◆ **Task prompt**:
Without the pictures, give the listing below again exactly.

== Data for review ==

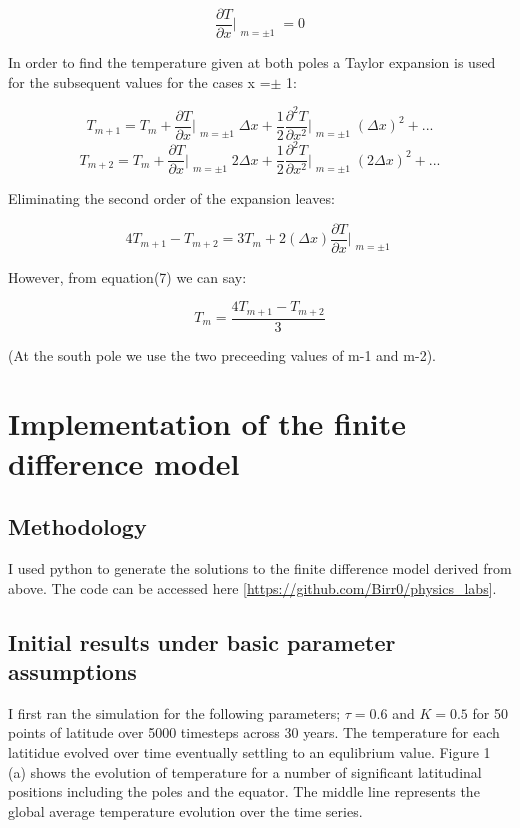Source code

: \documentclass{article}%
\begin{document}
\begin{equation}
  \frac{\partial T}{\partial x} \Bigr|_{\substack{m = \pm 1}} = 0
\end{equation}

In order to find the temperature given at both poles a Taylor expansion is used for the subsequent values for the cases x =$\pm$ 1:

$$T_{m+1} = T_{m} + \frac{\partial T}{\partial x} \Bigr|_{\substack{m = \pm 1}} \Delta x + \frac{1}{2} \frac{\partial^2 T}{\partial x^2} \Bigr|_{\substack{m = \pm 1}}(\Delta x)^2 + ...$$
$$T_{m+2} = T_{m} + \frac{\partial T}{\partial x} \Bigr|_{\substack{m = \pm 1}} 2\Delta x + \frac{1}{2} \frac{\partial^2 T}{\partial x^2} \Bigr|_{\substack{m = \pm 1}}(2\Delta x)^2 + ...$$

Eliminating the second order of the expansion leaves:

$$ 4T_{m+1} - T_{m+2} = 3T_{m} + 2(\Delta x)\frac{\partial T}{\partial x} \Bigr|_{\substack{m = \pm 1}} $$

However, from equation(7) we can say:

\begin{equation}
  T_{m} = \frac{4T_{m+1} - T_{m+2}}{3}
\end{equation}

(At the south pole we use the two preceeding values of m-1 and m-2).


\section{Implementation of the finite difference model}
\subsection{Methodology}
I used python to generate the solutions to the finite difference model derived from above. The code can be accessed here [\url{https://github.com/Birr0/physics_labs}].

\subsection{Initial results under basic parameter assumptions}
I first ran the simulation for the following parameters;
$\tau = 0.6$ and $K = 0.5$ for 50 points of latitude over 5000 timesteps across 30 years.
The temperature for each latitidue evolved over time eventually settling to an equlibrium value.
Figure 1 (a) shows the evolution of temperature for a number of significant latitudinal positions including the poles and the equator. 
The middle line represents the global average temperature evolution over the time series.
\end{document}

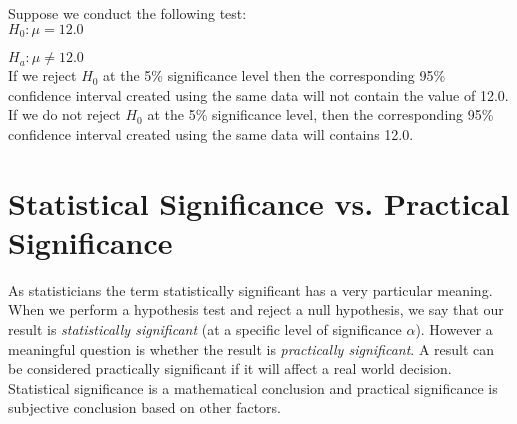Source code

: \begin{example}
Suppose we conduct the following test:\\

\quad\quad	$H_{0}: \mu = 12.0$

\quad\quad	$H_{a}: \mu \neq 12.0$\\

If we reject $H_{0}$ at the 5\% significance level then the 
corresponding 95\% confidence interval created using the same data
will not contain the value of 12.0. If we do not reject $H_{0}$ at the 5\% significance level, then the corresponding 95\% confidence interval created using the same data will contains 12.0.
\end{example}















\section{Statistical Significance vs. Practical Significance}


As statisticians the term statistically significant has a very particular meaning. When we perform a hypothesis test and reject a null hypothesis, we say that our result is \textit{statistically significant} 
(at a specific level of significance $\alpha$). However a meaningful question is whether the result is \textit{practically significant}. A result can be considered practically significant if it will affect a real world decision. Statistical significance is a mathematical conclusion and practical significance is subjective conclusion based on other factors.	


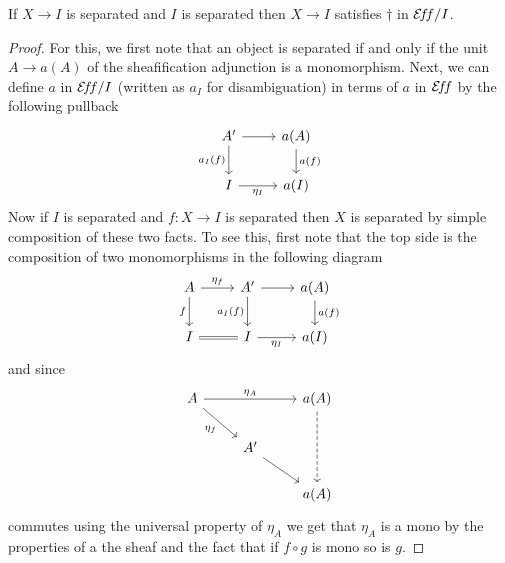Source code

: \begin{lem}\label{lem:orth:sepsliceimpliesdagger}
  If $X \to I$ is separated and $I$ is separated then $X \to I$
  satisfies $\dagger$ in $\mathcal{E}\!f\!f/I$.
\end{lem}
\begin{proof}
  For this, we first note that an object is separated if and only if
  the unit $A \to a(A)$ of the sheafification adjunction is a
  monomorphism. Next, we can define $a$ in $\mathcal{E}\!f\!f/I$ (written as $a_I$
  for disambiguation) in terms of $a$ in $\mathcal{E}\!f\!f$ by the following
  pullback
  \[
    \begin{tikzcd}
      A' \ar[r] \ar[d, swap, "a_I(f)"] & a(A) \ar[d, "a(f)"]\\
      I \ar[r, swap, "\eta_I"] & a(I)
    \end{tikzcd}
  \]
  Now if $I$ is separated and $f : X \to I$ is separated then $X$ is
  separated by simple composition of these two facts. To see this,
  first note that the top side is the composition of two monomorphisms
  in the following diagram
  \[
    \begin{tikzcd}
      A \ar[d, swap, "f"] \ar[r, "\eta_f"] & A' \ar[r] \ar[d, swap, "a_I(f)"] & a(A) \ar[d, "a(f)"]\\
      I \ar[r, equals] & I \ar[r, swap, "\eta_I"] & a(I)
    \end{tikzcd}
  \]
  and since
  \[
    \begin{tikzcd}
      A \ar[rd, swap, "\eta_f"] \ar[rr, "\eta_A"]&& a(A) \ar[dd, dashed]\\
      &A' \ar[dr]&\\
      && a(A)
    \end{tikzcd}
  \]
  commutes using the universal property of $\eta_A$ we get that
  $\eta_A$ is a mono by the properties of a the sheaf and the fact
  that if $f \circ g$ is mono so is $g$.


\end{proof}
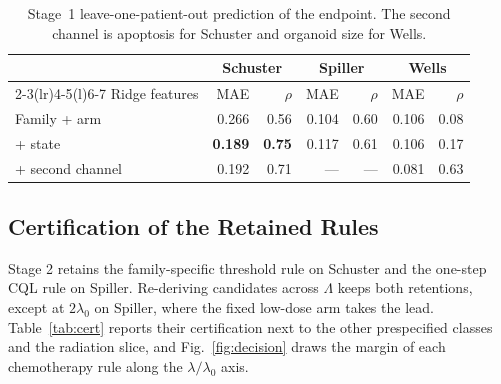 \documentclass[conference]{IEEEtran}
\begin{document}
\begin{table}[t]
\caption{Stage~1 leave-one-patient-out prediction of the endpoint. The second channel is apoptosis for Schuster and organoid size for Wells.}
\label{tab:p1}
\centering
\footnotesize
\setlength{\tabcolsep}{4pt}
\begin{tabular}{@{}lrrrrrr@{}}
\toprule
 & \multicolumn{2}{c}{Schuster} & \multicolumn{2}{c}{Spiller} & \multicolumn{2}{c}{Wells} \\
\cmidrule(lr){2-3}\cmidrule(lr){4-5}\cmidrule(l){6-7}
Ridge features & MAE & \(\rho\) & MAE & \(\rho\) & MAE & \(\rho\) \\
\midrule
Family + arm & 0.266 & 0.56 & 0.104 & 0.60 & 0.106 & 0.08 \\
+ state & \textbf{0.189} & \textbf{0.75} & 0.117 & 0.61 & 0.106 & 0.17 \\
+ second channel & 0.192 & 0.71 & --- & --- & 0.081 & 0.63 \\
\bottomrule
\end{tabular}
\end{table}

\subsection{Certification of the Retained Rules}

Stage 2 retains the family-specific threshold rule on Schuster and the one-step CQL rule on Spiller. Re-deriving candidates across \(\Lambda\) keeps both retentions, except at \(2\lambda_0\) on Spiller, where the fixed low-dose arm takes the lead. Table~\ref{tab:cert} reports their certification next to the other prespecified classes and the radiation slice, and Fig.~\ref{fig:decision} draws the margin of each chemotherapy rule along the \(\lambda/\lambda_0\) axis.
\end{document}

===

◆ **Exercise response**:
Source code

: \documentclass{article}%
\begin{document}
\begin{equation}
  \frac{\partial T}{\partial x} \Bigr|_{\substack{m = \pm 1}} = 0
\end{equation}

In order to find the temperature given at both poles a Taylor expansion is used for the subsequent values for the cases x =$\pm$ 1:

$$T_{m+1} = T_{m} + \frac{\partial T}{\partial x} \Bigr|_{\substack{m = \pm 1}} \Delta x + \frac{1}{2} \frac{\partial^2 T}{\partial x^2} \Bigr|_{\substack{m = \pm 1}}(\Delta x)^2 + ...$$
$$T_{m+2} = T_{m} + \frac{\partial T}{\partial x} \Bigr|_{\substack{m = \pm 1}} 2\Delta x + \frac{1}{2} \frac{\partial^2 T}{\partial x^2} \Bigr|_{\substack{m = \pm 1}}(2\Delta x)^2 + ...$$

Eliminating the second order of the expansion leaves:

$$ 4T_{m+1} - T_{m+2} = 3T_{m} + 2(\Delta x)\frac{\partial T}{\partial x} \Bigr|_{\substack{m = \pm 1}} $$

However, from equation(7) we can say:

\begin{equation}
  T_{m} = \frac{4T_{m+1} - T_{m+2}}{3}
\end{equation}

(At the south pole we use the two preceeding values of m-1 and m-2).


\section{Implementation of the finite difference model}
\subsection{Methodology}
I used python to generate the solutions to the finite difference model derived from above. The code can be accessed here [\url{https://github.com/Birr0/physics_labs}].

\subsection{Initial results under basic parameter assumptions}
I first ran the simulation for the following parameters;
$\tau = 0.6$ and $K = 0.5$ for 50 points of latitude over 5000 timesteps across 30 years.
The temperature for each latitidue evolved over time eventually settling to an equlibrium value.
Figure 1 (a) shows the evolution of temperature for a number of significant latitudinal positions including the poles and the equator. 
The middle line represents the global average temperature evolution over the time series.
\end{document}

Source code

: \begin{example}
Suppose we conduct the following test:\\

\quad\quad	$H_{0}: \mu = 12.0$

\quad\quad	$H_{a}: \mu \neq 12.0$\\

If we reject $H_{0}$ at the 5\% significance level then the 
corresponding 95\% confidence interval created using the same data
will not contain the value of 12.0. If we do not reject $H_{0}$ at the 5\% significance level, then the corresponding 95\% confidence interval created using the same data will contains 12.0.
\end{example}















\section{Statistical Significance vs. Practical Significance}


As statisticians the term statistically significant has a very particular meaning. When we perform a hypothesis test and reject a null hypothesis, we say that our result is \textit{statistically significant} 
(at a specific level of significance $\alpha$). However a meaningful question is whether the result is \textit{practically significant}. A result can be considered practically significant if it will affect a real world decision. Statistical significance is a mathematical conclusion and practical significance is subjective conclusion based on other factors.	


Source code

: \begin{lem}\label{lem:orth:sepsliceimpliesdagger}
  If $X \to I$ is separated and $I$ is separated then $X \to I$
  satisfies $\dagger$ in $\mathcal{E}\!f\!f/I$.
\end{lem}
\begin{proof}
  For this, we first note that an object is separated if and only if
  the unit $A \to a(A)$ of the sheafification adjunction is a
  monomorphism. Next, we can define $a$ in $\mathcal{E}\!f\!f/I$ (written as $a_I$
  for disambiguation) in terms of $a$ in $\mathcal{E}\!f\!f$ by the following
  pullback
  \[
    \begin{tikzcd}
      A' \ar[r] \ar[d, swap, "a_I(f)"] & a(A) \ar[d, "a(f)"]\\
      I \ar[r, swap, "\eta_I"] & a(I)
    \end{tikzcd}
  \]
  Now if $I$ is separated and $f : X \to I$ is separated then $X$ is
  separated by simple composition of these two facts. To see this,
  first note that the top side is the composition of two monomorphisms
  in the following diagram
  \[
    \begin{tikzcd}
      A \ar[d, swap, "f"] \ar[r, "\eta_f"] & A' \ar[r] \ar[d, swap, "a_I(f)"] & a(A) \ar[d, "a(f)"]\\
      I \ar[r, equals] & I \ar[r, swap, "\eta_I"] & a(I)
    \end{tikzcd}
  \]
  and since
  \[
    \begin{tikzcd}
      A \ar[rd, swap, "\eta_f"] \ar[rr, "\eta_A"]&& a(A) \ar[dd, dashed]\\
      &A' \ar[dr]&\\
      && a(A)
    \end{tikzcd}
  \]
  commutes using the universal property of $\eta_A$ we get that
  $\eta_A$ is a mono by the properties of a the sheaf and the fact
  that if $f \circ g$ is mono so is $g$.


\end{proof}
 \documentclass[conference]{IEEEtran}
\begin{document}
\begin{table}[t]
\caption{Stage~1 leave-one-patient-out prediction of the endpoint. The second channel is apoptosis for Schuster and organoid size for Wells.}
\label{tab:p1}
\centering
\footnotesize
\setlength{\tabcolsep}{4pt}
\begin{tabular}{@{}lrrrrrr@{}}
\toprule
 & \multicolumn{2}{c}{Schuster} & \multicolumn{2}{c}{Spiller} & \multicolumn{2}{c}{Wells} \\
\cmidrule(lr){2-3}\cmidrule(lr){4-5}\cmidrule(l){6-7}
Ridge features & MAE & \(\rho\) & MAE & \(\rho\) & MAE & \(\rho\) \\
\midrule
Family + arm & 0.266 & 0.56 & 0.104 & 0.60 & 0.106 & 0.08 \\
+ state & \textbf{0.189} & \textbf{0.75} & 0.117 & 0.61 & 0.106 & 0.17 \\
+ second channel & 0.192 & 0.71 & --- & --- & 0.081 & 0.63 \\
\bottomrule
\end{tabular}
\end{table}

\subsection{Certification of the Retained Rules}

Stage 2 retains the family-specific threshold rule on Schuster and the one-step CQL rule on Spiller. Re-deriving candidates across \(\Lambda\) keeps both retentions, except at \(2\lambda_0\) on Spiller, where the fixed low-dose arm takes the lead. Table~\ref{tab:cert} reports their certification next to the other prespecified classes and the radiation slice, and Fig.~\ref{fig:decision} draws the margin of each chemotherapy rule along the \(\lambda/\lambda_0\) axis.
\end{document}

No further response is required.